Chevron Corporation and Weyerhauser Company have signed a letter of intent (LOI) to jointly assess the feasibility of commercializing the production of biofuels from cellulose-based sources.

The companies will focus on researching and developing technology that can transform wood fiber and other nonfood sources of cellulose into biofuels for transportation. Feedstock options include a wide range of materials from Weyerhauser’s existing forest and mill system and cellulosic crops planted on Weyerhauser’s managed forest plantations.

The two companies said the partnership reflects their shared view that cellulosic biofuels will fill an important role by providing a source of low-carbon transportation fuel. The venture leverages the strengths of both companies, combining Chevron’s technology capabilities in molecular conversion, product engineering, advanced fuel manufacturing and fuels distribution with Weyerhauser’s expertise in collection and transformation of cellulosics into engineered materials, crop management, biomass conversion and capacity to deliver sustainable cellulose-based fiber at scale.

Chevron is investing in cellulosic biofuels because we believe they will play a role in meeting future energy growth. This collaboration aligns with our long-term business strategy to accelerate the commercial development of nonfood based biofuels. While there are several research and technology hurdles that will need to be addressed before large-scale commercialization of cellulosic feedstocks occurs, we believe this partnership will accelerate the achievement of that reality. Both partners share the objective of sustainable commercialization of these fuels at industrial scale.

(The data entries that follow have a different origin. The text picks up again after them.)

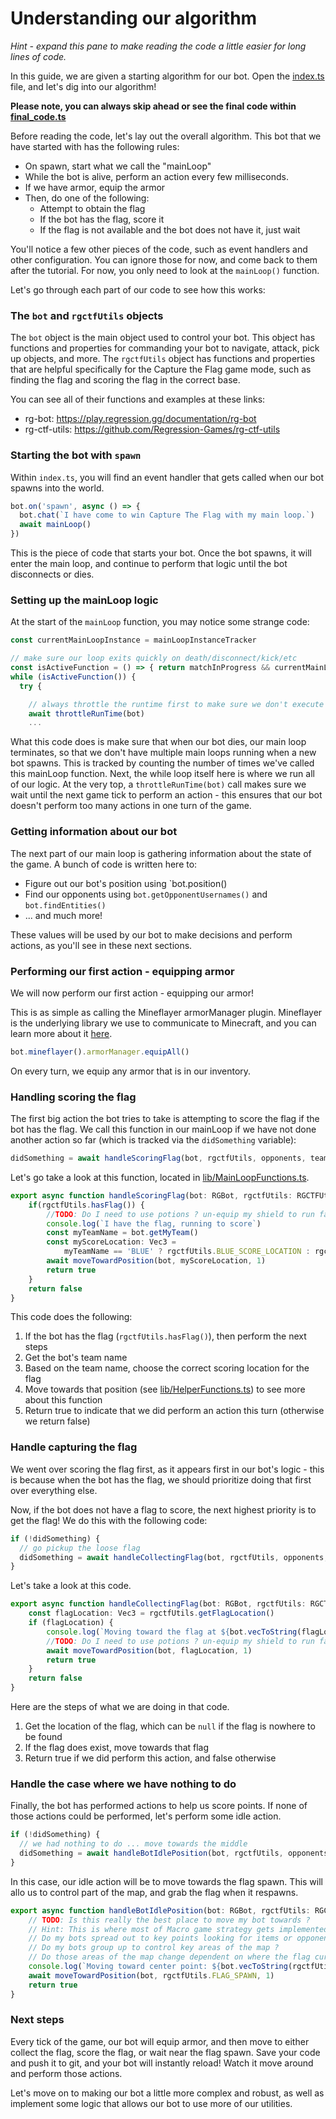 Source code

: # Understanding our algorithm

_Hint - expand this pane to make reading the code a little easier for long lines of code._

In this guide, we are given a starting algorithm for our bot. Open the [index.ts](#index.ts)
file, and let's dig into our algorithm! 

**Please note, you can always skip ahead or see the final code within [final_code.ts](#final_code.ts)**

Before reading the code, let's lay out the overall algorithm. This bot that we have
started with has the following rules:
* On spawn, start what we call the "mainLoop"
* While the bot is alive, perform an action every few milliseconds.
* If we have armor, equip the armor
* Then, do one of the following:
  * Attempt to obtain the flag
  * If the bot has the flag, score it
  * If the flag is not available and the bot does not have it, just wait

You'll notice a few other pieces of the code, such as event handlers and other configuration. You can ignore those for now, and come back to them after the tutorial.
For now, you only need to look at the `mainLoop()` function.

Let's go through each part of our code to see how this works:

### The `bot` and `rgctfUtils` objects

The `bot` object is the main object used to control your bot. This object has
functions and properties for commanding your bot to navigate, attack, pick up
objects, and more. The `rgctfUtils` object has functions and properties that
are helpful specifically for the Capture the Flag game mode, such as finding
the flag and scoring the flag in the correct base.

You can see all of their functions and examples at these links:

* rg-bot: https://play.regression.gg/documentation/rg-bot
* rg-ctf-utils: https://github.com/Regression-Games/rg-ctf-utils

### Starting the bot with `spawn`

Within `index.ts`, you will find an event handler that gets called when our bot
spawns into the world.

```typescript
bot.on('spawn', async () => {
  bot.chat(`I have come to win Capture The Flag with my main loop.`)
  await mainLoop()
})
```

This is the piece of code that starts your bot. Once the bot spawns, it will enter
the main loop, and continue to perform that logic until the bot disconnects
or dies.

### Setting up the mainLoop logic

At the start of the `mainLoop` function, you may notice some strange code:

```typescript
const currentMainLoopInstance = mainLoopInstanceTracker

// make sure our loop exits quickly on death/disconnect/kick/etc
const isActiveFunction = () => { return matchInProgress && currentMainLoopInstance === mainLoopInstanceTracker }
while (isActiveFunction()) {
  try {

    // always throttle the runtime first to make sure we don't execute too frequently and waste CPU
    await throttleRunTime(bot)
    ...
```

What this code does is make sure that when our bot dies, our main loop terminates, so that we don't
have multiple main loops running when a new bot spawns. This is tracked by counting the number
of times we've called this mainLoop function. Next, the while loop itself here is where we
run all of our logic. At the very top, a `throttleRunTime(bot)` call makes sure we wait until the next
game tick to perform an action - this ensures that our bot doesn't perform too many actions in
one turn of the game.

### Getting information about our bot

The next part of our main loop is gathering information about the state
of the game. A bunch of code is written here to:

* Figure out our bot's position using `bot.position()
* Find our opponents using `bot.getOpponentUsernames()` and `bot.findEntities()`
* ... and much more!

These values will be used by our bot to make decisions and perform actions, as you'll see in these next sections.

### Performing our first action - equipping armor

We will now perform our first action - equipping our armor! 

This is as simple as calling the Mineflayer armorManager plugin. Mineflayer is
the underlying library we use to communicate to Minecraft, and you can
learn more about it [here](https://mineflayer.prismarine.js.org/#/).

```typescript
bot.mineflayer().armorManager.equipAll()
```

On every turn, we equip any armor that is in our inventory.

### Handling scoring the flag

The first big action the bot tries to take is attempting to score the flag if the
bot has the flag. We call this function in our mainLoop if we have not done
another action so far (which is tracked via the `didSomething` variable):

```typescript
didSomething = await handleScoringFlag(bot, rgctfUtils, opponents, teamMates)
```

Let's go take a look at this function, located in [lib/MainLoopFunctions.ts](#lib/MainLoopFunctions.ts).

```typescript
export async function handleScoringFlag(bot: RGBot, rgctfUtils: RGCTFUtils, opponents: Entity[], teamMates: Entity[]): Promise<boolean> {
    if(rgctfUtils.hasFlag()) {
        //TODO: Do I need to use potions ? un-equip my shield to run faster ?
        console.log(`I have the flag, running to score`)
        const myTeamName = bot.getMyTeam()
        const myScoreLocation: Vec3 =
            myTeamName == 'BLUE' ? rgctfUtils.BLUE_SCORE_LOCATION : rgctfUtils.RED_SCORE_LOCATION
        await moveTowardPosition(bot, myScoreLocation, 1)
        return true
    }
    return false
}
```

This code does the following:
1. If the bot has the flag (`rgctfUtils.hasFlag()`), then perform the next steps
2. Get the bot's team name
3. Based on the team name, choose the correct scoring location for the flag
4. Move towards that position (see [lib/HelperFunctions.ts](#lib/HelperFunctions.ts)) to see more about this function
5. Return true to indicate that we did perform an action this turn (otherwise we return false)

### Handle capturing the flag

We went over scoring the flag first, as it appears first in our bot's logic - this is because when the bot has the flag, we should prioritize doing that first over everything else.

Now, if the bot does not have a flag to score, the next highest priority is to get the flag! We do this with the following code:

```typescript
if (!didSomething) {
  // go pickup the loose flag
  didSomething = await handleCollectingFlag(bot, rgctfUtils, opponents, teamMates)
}
```

Let's take a look at this code.

```typescript
export async function handleCollectingFlag(bot: RGBot, rgctfUtils: RGCTFUtils, opponents: Entity[], teamMates: Entity[]): Promise<boolean> {
    const flagLocation: Vec3 = rgctfUtils.getFlagLocation()
    if (flagLocation) {
        console.log(`Moving toward the flag at ${bot.vecToString(flagLocation)}`)
        //TODO: Do I need to use potions ? un-equip my shield to run faster ?
        await moveTowardPosition(bot, flagLocation, 1)
        return true
    }
    return false
}
```

Here are the steps of what we are doing in that code.

1. Get the location of the flag, which can be `null` if the flag is nowhere to be found
2. If the flag does exist, move towards that flag
3. Return true if we did perform this action, and false otherwise

### Handle the case where we have nothing to do

Finally, the bot has performed actions to help us score points. If none of those actions
could be performed, let's perform some idle action.

```typescript
if (!didSomething) {
  // we had nothing to do ... move towards the middle
  didSomething = await handleBotIdlePosition(bot, rgctfUtils, opponents, teamMates)
}
```

In this case, our idle action will be to move towards the flag spawn. This will allo
us to control part of the map, and grab the flag when it respawns.

```typescript
export async function handleBotIdlePosition(bot: RGBot, rgctfUtils: RGCTFUtils, opponents: Entity[], teamMates: Entity[]): Promise<boolean> {
    // TODO: Is this really the best place to move my bot towards ?
    // Hint: This is where most of Macro game strategy gets implemented
    // Do my bots spread out to key points looking for items or opponents ?
    // Do my bots group up to control key areas of the map ?
    // Do those areas of the map change dependent on where the flag currently is ?
    console.log(`Moving toward center point: ${bot.vecToString(rgctfUtils.FLAG_SPAWN)}`)
    await moveTowardPosition(bot, rgctfUtils.FLAG_SPAWN, 1)
    return true
}
```

### Next steps

Every tick of the game, our bot will equip armor, and then move to either collect the flag, score the flag, or wait near the flag spawn. Save your code and push it to git,
and your bot will instantly reload! Watch it move around and perform those actions.

Let's move on to making our bot a little more complex and robust, as well as implement some
logic that allows our bot to use more of our utilities. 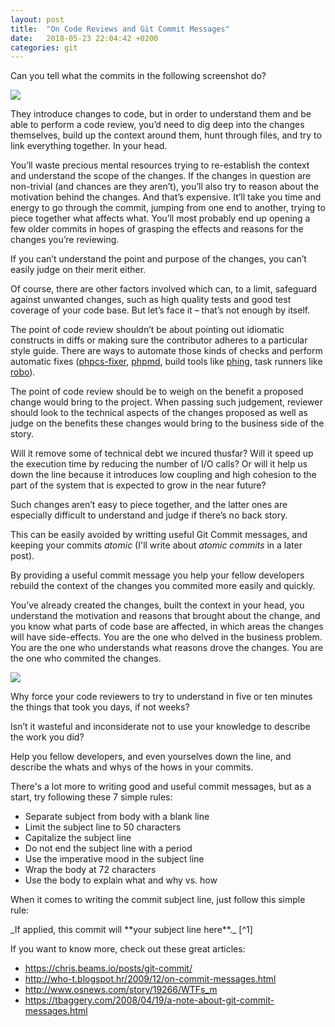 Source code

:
 ```yaml
---
layout: post
title:  "On Code Reviews and Git Commit Messages"
date:   2018-05-23 22:04:42 +0200
categories: git
---
```

Can you tell what the commits in the following screenshot do?

![]({{site.url}}/assets/posts/1.jpg)

They introduce changes to code, but in order to understand them and be able to perform a code review, you’d need to dig deep into the changes themselves, build up the context around them, hunt through files, and try to link everything together. In your head.

You’ll waste precious mental resources trying to re-establish the context and understand the scope of the changes. If the changes in question are non-trivial (and chances are they aren’t), you’ll also try to reason about the motivation behind the changes. And that’s expensive. It’ll take you time and energy to go through the commit, jumping from one end to another, trying to piece together what affects what. You’ll most probably end up opening a few older commits in hopes of grasping the effects and reasons for the changes you’re reviewing.

If you can’t understand the point and purpose of the changes, you can’t easily judge on their merit either.

Of course, there are other factors involved which can, to a limit, safeguard against unwanted changes, such as high quality tests and good test coverage of your code base. But let’s face it – that’s not enough by itself.

The point of code review shouldn’t be about pointing out idiomatic constructs in diffs or making sure the contributor adheres to a particular style guide. There are ways to automate those kinds of checks and perform automatic fixes ([phpcs-fixer](https://github.com/FriendsOfPhp/PHP-CS-Fixer), [phpmd](https://github.com/phpmd/phpmd), build tools like [phing](https://github.com/phingofficial/phing), task runners like [robo](https://robo.li/)).

The point of code review should be to weigh on the benefit a proposed change would bring to the project.
When passing such judgement, reviewer should look to the technical aspects of the changes proposed as well as judge on the benefits these changes would bring to the business side of the story.

Will it remove some of technical debt we incured thusfar?
Will it speed up the execution time by reducing the number of I/O calls?
Or will it help us down the line because it introduces low coupling and high cohesion to the part of the system that is expected to grow in the near future?

Such changes aren’t easy to piece together, and the latter ones are especially difficult to understand and judge if there’s no back story.

This can be easily avoided by writting useful Git Commit messages, and keeping your commits _atomic_ (I'll write about _atomic commits_ in a later post).

By providing a useful commit message you help your fellow developers rebuild the context of the changes you commited more easily and quickly.

You’ve already created the changes, built the context in your head, you understand the motivation and reasons that brought about the change, and you know what parts of code base are affected, in which areas the changes will have side-effects.
You are the one who delved in the business problem. You are the one who understands what reasons drove the changes. You are the one who commited the changes.

![]({{site.url}}/assets/posts/2v2.jpg)


Why force your code reviewers to try to understand in five or ten minutes the things that took you days, if not weeks?

Isn’t it wasteful and inconsiderate not to use your knowledge to describe the work you did?

Help you fellow developers, and even yourselves down the line, and describe the whats and whys of the hows in your commits.

There's a lot more to writing good and useful commit messages, but as a start, try following these 7 simple rules:

- Separate subject from body with a blank line
- Limit the subject line to 50 characters
- Capitalize the subject line
- Do not end the subject line with a period
- Use the imperative mood in the subject line
- Wrap the body at 72 characters
- Use the body to explain what and why vs. how

When it comes to writing the commit subject line, just follow this simple rule:

<p markdown="1"> _If applied, this commit will **your subject line here**._ [^1] </p>



If you want to know more, check out these great articles:

- https://chris.beams.io/posts/git-commit/
- http://who-t.blogspot.hr/2009/12/on-commit-messages.html
- http://www.osnews.com/story/19266/WTFs_m
- https://tbaggery.com/2008/04/19/a-note-about-git-commit-messages.html

[^1]:https://chris.beams.io/posts/git-commit/
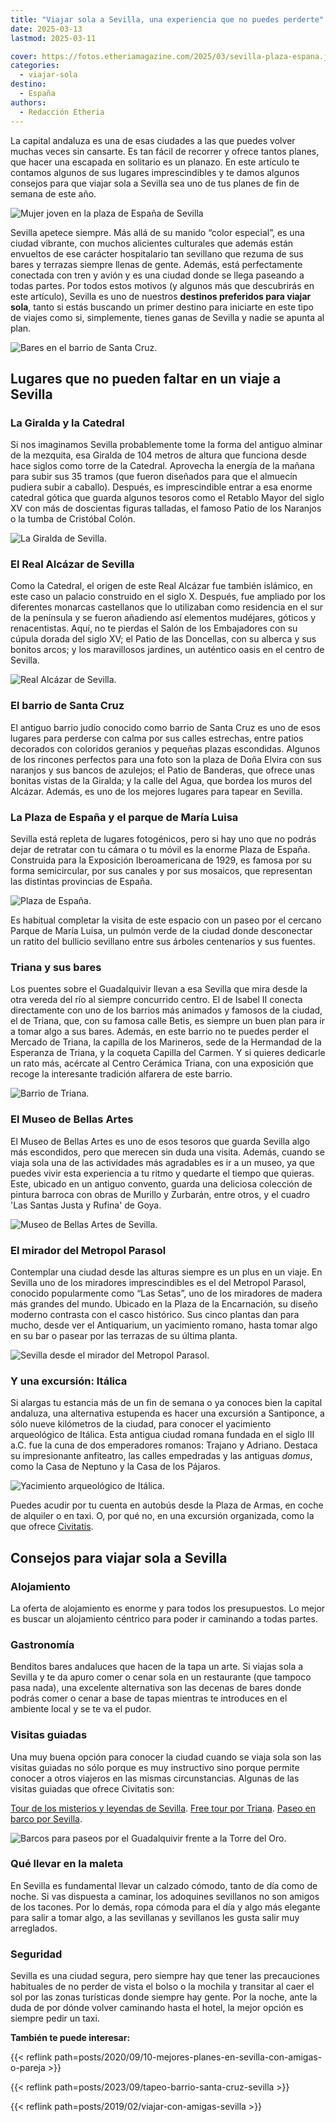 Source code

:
 ```yaml
---
title: "Viajar sola a Sevilla, una experiencia que no puedes perderte"
date: 2025-03-13
lastmod: 2025-03-11

cover: https://fotos.etheriamagazine.com/2025/03/sevilla-plaza-espana.jpg
categories: 
  - viajar-sola
destino: 
  - España
authors: 
  - Redacción Etheria
---
```


La capital andaluza es una de esas ciudades a las que puedes volver muchas veces sin 
cansarte. Es tan fácil de recorrer y ofrece tantos planes, que hacer una escapada en 
solitario es un planazo. En este artículo te contamos algunos de sus lugares 
imprescindibles y te damos algunos consejos para que viajar sola a Sevilla sea uno de 
tus planes de fin de semana de este año. 

![Mujer joven en la plaza de España de Sevilla](https://fotos.etheriamagazine.com/2025/03/sevilla-plaza-espana-mujer.jpg "Viajar sola a Sevilla siempre es un buen plan.")

Sevilla apetece siempre. Más allá de su manido “color especial”, es una ciudad vibrante, 
con muchos alicientes culturales que además están envueltos de ese carácter hospitalario 
tan sevillano que rezuma de sus bares y terrazas siempre llenas de gente. Además, está 
perfectamente conectada con tren y avión y es una ciudad donde se llega paseando a todas 
partes. Por todos estos motivos (y algunos más que descubrirás en este artículo), 
Sevilla es uno de nuestros **destinos preferidos para viajar sola**, tanto si estás 
buscando un primer destino para iniciarte en este tipo de viajes como si, simplemente, 
tienes ganas de Sevilla y nadie se apunta al plan. 

![Bares en el barrio de Santa Cruz.](https://fotos.etheriamagazine.com/2025/03/sevilla-santa-cruz.jpg "Bares en el barrio de Santa Cruz. © Turismo de Andalucía")

## Lugares que no pueden faltar en un viaje a Sevilla

### La Giralda y la Catedral

Si nos imaginamos Sevilla probablemente tome la forma del antiguo alminar de la 
mezquita, esa Giralda de 104 metros de altura que funciona desde hace siglos como torre 
de la Catedral. Aprovecha la energía de la mañana para subir sus 35 tramos (que fueron 
diseñados para que el almuecín pudiera subir a caballo). Después, es imprescindible 
entrar a esa enorme catedral gótica que guarda algunos tesoros como el Retablo Mayor del 
siglo XV con más de doscientas figuras talladas, el famoso Patio de los Naranjos o la 
tumba de Cristóbal Colón. 

![La Giralda de Sevilla.](https://fotos.etheriamagazine.com/2025/03/sevilla-giralda.jpg "La Giralda de Sevilla.")

### El Real Alcázar de Sevilla

Como la Catedral, el origen de este Real Alcázar fue también islámico, en este caso un 
palacio construido en el siglo X. Después, fue ampliado por los diferentes monarcas 
castellanos que lo utilizaban como residencia en el sur de la península y se fueron 
añadiendo así elementos mudéjares, góticos y renacentistas. Aquí, no te pierdas el Salón 
de los Embajadores con su cúpula dorada del siglo XV; el Patio de las Doncellas, con su 
alberca y sus bonitos arcos; y los maravillosos jardines, un auténtico oasis en el 
centro de Sevilla. 

![Real Alcázar de Sevilla.](https://fotos.etheriamagazine.com/2025/03/sevilla-alcazar-interior.jpg "Real Alcázar de Sevilla. © Turismo de Andalucía")

### El barrio de Santa Cruz

El antiguo barrio judío conocido como barrio de Santa Cruz es uno de esos lugares para 
perderse con calma por sus calles estrechas, entre patios decorados con coloridos 
geranios y pequeñas plazas escondidas. Algunos de los rincones perfectos para una foto 
son la plaza de Doña Elvira con sus naranjos y sus bancos de azulejos; el Patio de 
Banderas, que ofrece unas bonitas vistas de la Giralda; y la calle del Agua, que bordea 
los muros del Alcázar. Además, es uno de los mejores lugares para tapear en Sevilla. 

### La Plaza de España y el parque de María Luisa

Sevilla está repleta de lugares fotogénicos, pero si hay uno que no podrás dejar de 
retratar con tu cámara o tu móvil es la enorme Plaza de España. Construida para la 
Exposición Iberoamericana de 1929, es famosa por su forma semicircular, por sus canales 
y por sus mosaicos, que representan las distintas provincias de España. 

![Plaza de España.](https://fotos.etheriamagazine.com/2025/03/sevilla-plaza-espana.jpg "Plaza de España. © Taisia Karaseva")

Es habitual completar la visita de este espacio con un paseo por el cercano Parque de 
María Luisa, un pulmón verde de la ciudad donde desconectar un ratito del bullicio 
sevillano entre sus árboles centenarios y sus fuentes. 

### Triana y sus bares

Los puentes sobre el Guadalquivir llevan a esa Sevilla que mira desde la otra vereda del 
río al siempre concurrido centro. El de Isabel II conecta directamente con uno de los 
barrios más animados y famosos de la ciudad, el de Triana, que, con su famosa calle 
Betis, es siempre un buen plan para ir a tomar algo a sus bares. Además, en este barrio 
no te puedes perder el Mercado de Triana, la capilla de los Marineros, sede de la 
Hermandad de la Esperanza de Triana, y la coqueta Capilla del Carmen. Y si quieres 
dedicarle un rato más, acércate al Centro Cerámica Triana, con una exposición que recoge 
la interesante tradición alfarera de este barrio. 

![Barrio de Triana.](https://fotos.etheriamagazine.com/2025/03/sevilla-triana.jpg "Barrio de Triana.")

### El Museo de Bellas Artes

El Museo de Bellas Artes es uno de esos tesoros que guarda Sevilla algo más escondidos, 
pero que merecen sin duda una visita. Además, cuando se viaja sola una de las 
actividades más agradables es ir a un museo, ya que puedes vivir esta experiencia a tu 
ritmo y quedarte el tiempo que quieras. Este, ubicado en un antiguo convento, guarda una 
deliciosa colección de pintura barroca con obras de Murillo y Zurbarán, entre otros, y 
el cuadro 'Las Santas Justa y Rufina' de Goya. 

![Museo de Bellas Artes de Sevilla.](https://fotos.etheriamagazine.com/2025/03/sevilla-museo-bellas-artes.jpg "Museo de Bellas Artes de Sevilla. © Turismo de Andalucía")

### El mirador del Metropol Parasol

Contemplar una ciudad desde las alturas siempre es un plus en un viaje. En Sevilla uno 
de los miradores imprescindibles es el del Metropol Parasol, conocido popularmente como 
“Las Setas”, uno de los miradores de madera más grandes del mundo. Ubicado en la Plaza 
de la Encarnación, su diseño moderno contrasta con el casco histórico. Sus cinco plantas 
dan para mucho, desde ver el Antiquarium, un yacimiento romano, hasta tomar algo en su 
bar o pasear por las terrazas de su última planta. 

![Sevilla desde el mirador del Metropol Parasol.](https://fotos.etheriamagazine.com/2025/03/sevilla-las-setas.jpg "Sevilla desde el mirador del Metropol Parasol. © Irene Lin")

### Y una excursión: Itálica

Si alargas tu estancia más de un fin de semana o ya conoces bien la capital andaluza, 
una alternativa estupenda es hacer una excursión a Santiponce, a sólo nueve kilómetros 
de la ciudad, para conocer el yacimiento arqueológico de Itálica. Esta antigua ciudad 
romana fundada en el siglo III a.C. fue la cuna de dos emperadores romanos: Trajano y 
Adriano. Destaca su impresionante anfiteatro, las calles empedradas y las antiguas 
_domus_, como la Casa de Neptuno y la Casa de los Pájaros. 

![Yacimiento arqueológico de Itálica.](https://fotos.etheriamagazine.com/2025/03/sevilla-italica.jpg "Yacimiento arqueológico de Itálica. © Turismo de Andalucía")

Puedes acudir por tu cuenta en autobús desde la Plaza de Armas, en coche de alquiler o 
en taxi. O, por qué no, en una excursión organizada, como la que ofrece 
[Civitatis](https://www.civitatis.com/es/sevilla/excursion-italica/?aid=10211). 

## Consejos para viajar sola a Sevilla

### Alojamiento

La oferta de alojamiento es enorme y para todos los presupuestos. Lo mejor es buscar un 
alojamiento céntrico para poder ir caminando a todas partes. 

### Gastronomía

Benditos bares andaluces que hacen de la tapa un arte. Si viajas sola a Sevilla y te da 
apuro comer o cenar sola en un restaurante (que tampoco pasa nada), una excelente 
alternativa son las decenas de bares donde podrás comer o cenar a base de tapas mientras 
te introduces en el ambiente local y se te va el pudor. 

### Visitas guiadas

Una muy buena opción para conocer la ciudad cuando se viaja sola son las visitas guiadas 
no sólo porque es muy instructivo sino porque permite conocer a otros viajeros en las 
mismas circunstancias. Algunas de las visitas guiadas que ofrece Civitatis son: 

[Tour de los misterios y leyendas de 
Sevilla](https://www.civitatis.com/ar/sevilla/tour-nocturno-sevilla/?aid=10211). [Free 
tour por Triana](https://www.civitatis.com/ar/sevilla/free-tour-triana/?aid=10211). 
[Paseo en barco por 
Sevilla](https://www.civitatis.com/es/sevilla/paseo-yate-sevilla/?aid=10211). 

![Barcos para paseos por el Guadalquivir frente a la Torre del Oro.](https://fotos.etheriamagazine.com/2025/03/sevilla-guadalquivir.jpg "Barcos para paseos por el Guadalquivir frente a la Torre del Oro.")

### Qué llevar en la maleta

En Sevilla es fundamental llevar un calzado cómodo, tanto de día como de noche. Si vas 
dispuesta a caminar, los adoquines sevillanos no son amigos de los tacones. Por lo 
demás, ropa cómoda para el día y algo más elegante para salir a tomar algo, a las 
sevillanas y sevillanos les gusta salir muy arreglados. 

### Seguridad

Sevilla es una ciudad segura, pero siempre hay que tener las precauciones habituales de 
no perder de vista el bolso o la mochila y transitar al caer el sol por las zonas 
turísticas donde siempre hay gente. Por la noche, ante la duda de por dónde volver 
caminando hasta el hotel, la mejor opción es siempre pedir un taxi. 

**También te puede interesar:** 

{{< reflink path=posts/2020/09/10-mejores-planes-en-sevilla-con-amigas-o-pareja >}} 

{{< reflink path=posts/2023/09/tapeo-barrio-santa-cruz-sevilla >}} 

{{< reflink path=posts/2019/02/viajar-con-amigas-sevilla >}}
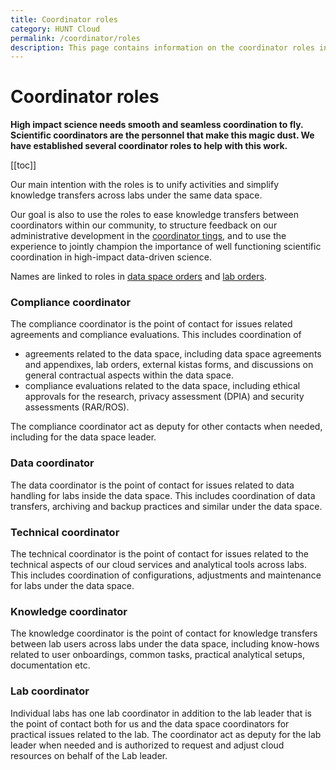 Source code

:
 ```yaml
---
title: Coordinator roles
category: HUNT Cloud
permalink: /coordinator/roles
description: This page contains information on the coordinator roles in HUNT Cloud.
---
```


# Coordinator roles

**High impact science needs smooth and seamless coordination to fly. Scientific coordinators are the personnel that make this magic dust. We have established several coordinator  roles to help with this work.**

[[toc]]

Our main intention with the roles is to unify activities and simplify knowledge transfers across labs under the same data space. 

Our goal is also to use the roles to ease knowledge transfers between coordinators within our community, to structure feedback on our administrative development in the [coordinator tings](/tingweek/#coordinator-ting), and to use the experience to jointly champion the importance of well functioning scientific coordination in high-impact data-driven science.

Names are linked to roles in [data space orders](/agreements/overview/#data-space-order) and [lab orders](/agreements/overview/#lab-order).

### Compliance coordinator

The compliance coordinator is the point of contact for issues related agreements and compliance evaluations. This includes coordination of 

* agreements related to the data space, including data space agreements and appendixes, lab orders, external kistas forms, and discussions on general contractual aspects within the data space. 
* compliance evaluations related to the data space, including ethical approvals for the research, privacy assessment (DPIA) and security assessments (RAR/ROS). 

The compliance coordinator act as deputy for other contacts when needed, including for the data space leader.

### Data coordinator

The data coordinator is the point of contact for issues related to data handling for labs inside the data space. This includes coordination of data transfers, archiving and backup practices and similar under the data space. 

### Technical coordinator

The technical coordinator is the point of contact for issues related to the technical aspects of our cloud services and analytical tools across labs. This includes coordination of configurations, adjustments and maintenance for labs under the data space.

### Knowledge coordinator

The knowledge coordinator is the point of contact for knowledge transfers between lab users across labs under the data space, including know-hows related to user onboardings, common tasks, practical analytical setups, documentation etc.

### Lab coordinator

Individual labs has one lab coordinator in addition to the lab leader that is the point of contact both for us and the data space coordinators for practical issues related to the lab. The coordinator act as deputy for the lab leader when needed and is authorized to request and adjust cloud resources on behalf of the Lab leader.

—Dave O’Reilly, chairman and CEO of Chevron

Both Chevron and Weyerhauser already have separate research partnerships under way to accelerate the development of cellulosic biofuels. Chevron has alliances with the Georgia Institute of Technology, the University of California at Davis, the Colorado Center for Biorefining and Biofuels, and the US Department of Energy’s National Renewable Energy Laboratory. Weyerhauser is collaborating with several research universities, national laboratories and technology-based companies in research on conversion of forest products into ethanol and other biofuels.

April 12, 2007 in Biomass, Biomass-to-Liquids (BTL), Cellulosic ethanol | Permalink | Comments (16) | TrackBack (0)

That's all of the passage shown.